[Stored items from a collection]

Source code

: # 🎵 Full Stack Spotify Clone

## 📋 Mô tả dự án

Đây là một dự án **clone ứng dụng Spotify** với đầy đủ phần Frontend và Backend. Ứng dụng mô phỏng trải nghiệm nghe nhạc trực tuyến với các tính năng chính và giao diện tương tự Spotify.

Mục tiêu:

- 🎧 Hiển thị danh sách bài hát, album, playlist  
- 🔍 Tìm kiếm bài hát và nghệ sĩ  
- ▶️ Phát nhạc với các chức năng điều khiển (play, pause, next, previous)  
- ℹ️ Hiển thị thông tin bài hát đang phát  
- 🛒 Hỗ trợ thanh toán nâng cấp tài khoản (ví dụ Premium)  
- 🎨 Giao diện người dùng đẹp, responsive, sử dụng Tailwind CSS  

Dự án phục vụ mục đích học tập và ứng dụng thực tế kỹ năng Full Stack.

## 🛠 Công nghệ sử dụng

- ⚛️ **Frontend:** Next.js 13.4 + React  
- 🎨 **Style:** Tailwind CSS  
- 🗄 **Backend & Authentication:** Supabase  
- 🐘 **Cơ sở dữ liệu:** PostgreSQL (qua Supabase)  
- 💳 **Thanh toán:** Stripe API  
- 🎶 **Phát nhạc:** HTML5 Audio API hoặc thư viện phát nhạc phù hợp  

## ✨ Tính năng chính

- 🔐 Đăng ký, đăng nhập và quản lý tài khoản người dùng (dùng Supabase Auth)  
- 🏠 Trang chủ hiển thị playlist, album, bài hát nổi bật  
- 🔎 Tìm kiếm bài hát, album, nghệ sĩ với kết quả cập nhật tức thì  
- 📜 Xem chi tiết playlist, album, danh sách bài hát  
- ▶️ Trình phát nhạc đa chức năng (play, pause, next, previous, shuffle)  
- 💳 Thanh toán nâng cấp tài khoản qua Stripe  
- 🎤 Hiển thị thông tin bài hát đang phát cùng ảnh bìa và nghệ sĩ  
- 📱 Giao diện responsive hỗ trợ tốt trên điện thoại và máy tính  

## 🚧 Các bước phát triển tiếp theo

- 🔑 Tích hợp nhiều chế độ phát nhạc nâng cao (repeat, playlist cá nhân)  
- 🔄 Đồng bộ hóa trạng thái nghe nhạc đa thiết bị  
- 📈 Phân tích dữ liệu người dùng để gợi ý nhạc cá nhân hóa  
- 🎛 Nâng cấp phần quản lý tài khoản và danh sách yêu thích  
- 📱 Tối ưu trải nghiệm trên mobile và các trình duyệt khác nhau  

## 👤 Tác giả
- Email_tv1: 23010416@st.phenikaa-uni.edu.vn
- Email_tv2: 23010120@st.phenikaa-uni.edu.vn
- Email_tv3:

Instructions for the task » Only the lines above that include the word "previous" belong in the answer; copy each one.

Exercise answer »
- ▶️ Phát nhạc với các chức năng điều khiển (play, pause, next, previous)  
- ▶️ Trình phát nhạc đa chức năng (play, pause, next, previous, shuffle)  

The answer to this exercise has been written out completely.